US-President Bush in Budapest yesterday: "Fifty years ago, you could watch history being written from this hill. In 1956, the Hungarian people suffered under a communist dictatorship and domination by a foreign power. That fall, the Hungarian people had decided they had enough and demanded change." Photo: White House


Targeted totters with drones in legal gray zone

UN Special Rapporteur reports on the use of armed drones and complain of lack of transparency and marketing ambiguities

Ben Emmerson, the UN Special Rapporteur on Human Rights in the Covering of Terrorism, was commissioned in January, for the UN Human Rights Council a report on the legalitat of targeted totters with drones and the victims in Pakistan, in Yemen, in Somalia and Afghanistan to create. Emmerson has traveled with a Team Pakistan to find out on site, visited numerous conferences and talked to experts. Its report makes it clear, above all, that the drone states want to keep the US, coincidence and Israel their actions in the dark.

Targeted totters with drones in legal gray zone

Reaper drone with lightfire missiles. Image: USAF


The changeover to the new standard with 128-bit ip addresses opens up the opportunity to build a next-generation european internet?

The first congress of IPv6 advocates took place in Berlin

Spirit of optimism at the 1. IPv6 Forum conference in Berlin: The European cell phone industry in particular is pushing for the adaptation of the new transmission protocol in order to achieve a "mobile Internet" of the second generation. Reason for the rush: to prevent Y2K from repeating itself on another level. Test projects for the use of IPv6 are also springing up everywhere at universities in Europe and Japan. The American computer industry is more reserved, with Sun Microsystems alone taking a clear stance with the IPv6 compatibility of its Solaris 8 Unix operating system. Router manufacturers, on the other hand, are still waiting.

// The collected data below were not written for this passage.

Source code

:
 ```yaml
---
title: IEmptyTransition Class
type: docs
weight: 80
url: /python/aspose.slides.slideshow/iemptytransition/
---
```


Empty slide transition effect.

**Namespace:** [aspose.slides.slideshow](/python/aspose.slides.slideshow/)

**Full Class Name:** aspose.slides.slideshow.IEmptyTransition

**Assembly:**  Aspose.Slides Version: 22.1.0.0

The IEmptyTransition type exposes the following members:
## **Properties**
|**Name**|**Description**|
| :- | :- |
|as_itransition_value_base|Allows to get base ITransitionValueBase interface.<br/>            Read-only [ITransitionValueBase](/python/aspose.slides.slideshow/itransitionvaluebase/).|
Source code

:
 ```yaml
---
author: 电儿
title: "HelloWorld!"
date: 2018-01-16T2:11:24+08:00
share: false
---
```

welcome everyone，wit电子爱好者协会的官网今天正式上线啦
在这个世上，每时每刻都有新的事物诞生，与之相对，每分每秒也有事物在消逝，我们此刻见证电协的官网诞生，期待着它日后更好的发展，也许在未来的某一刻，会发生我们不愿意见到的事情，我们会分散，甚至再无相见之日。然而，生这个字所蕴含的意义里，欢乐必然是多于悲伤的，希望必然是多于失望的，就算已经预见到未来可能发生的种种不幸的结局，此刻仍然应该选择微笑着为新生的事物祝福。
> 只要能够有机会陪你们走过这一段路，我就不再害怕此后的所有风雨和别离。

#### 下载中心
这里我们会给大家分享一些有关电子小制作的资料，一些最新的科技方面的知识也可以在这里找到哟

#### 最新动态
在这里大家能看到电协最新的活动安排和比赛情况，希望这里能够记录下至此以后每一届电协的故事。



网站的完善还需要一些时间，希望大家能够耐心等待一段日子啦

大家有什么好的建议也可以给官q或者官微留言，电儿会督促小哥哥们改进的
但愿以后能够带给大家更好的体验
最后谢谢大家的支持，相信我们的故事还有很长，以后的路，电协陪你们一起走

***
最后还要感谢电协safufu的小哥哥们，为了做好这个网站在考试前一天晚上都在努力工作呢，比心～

The Internet is facing a generational change, necessitated by the steady growth in the number of users and the networking of cell phones, cow barriers and washing machines. "The many new services and applications will explode our idea that the Internet is just e-mail and the Web", explains Horst Westbrock from the telecommunications company Ericsson. It is already foreseeable that soon smart phones, set-top boxes, digital organizers, but also devices in the home or in the car, as well as public kiosk terminals will be permanently connected to the network. By 2005, Westbrock expects around one billion cell phone users alone to send their data over the Internet and use Web services.


At the national-religious chain

With the jerking to the wall, Israel’s Prime Minister Ariel Scharon wants to continue, despite the violent resistance of the settlers and the right against his separation plan as before

The author is founded, the tarpaulin ready for the securities payments: On high prere Israel’s administration works on the room of 21 settlements in the Gaza Strip and four other in the northern West Jordand. But Israel’s rights are determined not to accept this without a resistance, and let their muscles play: On Sunday, more than 100 formed.000 people a chain of Jerusalem to Gaza before the same evening 1.000 Likud members came to a protest event – among them almost half the half of the parliamentary group. So heated is the mood now that security experts fired, the extremists in the right bearing could reach violence when Sharon does not give up his plan.

Tischa B’AW is a fasting day, which is usually perceived by most Israelis only as an arrangement: restaurants, pubs, cinemas must remain closed by law, while the rest of the public life goes on as usual. The mood is mostly protected by a mixture of disinterest and deserator boredom.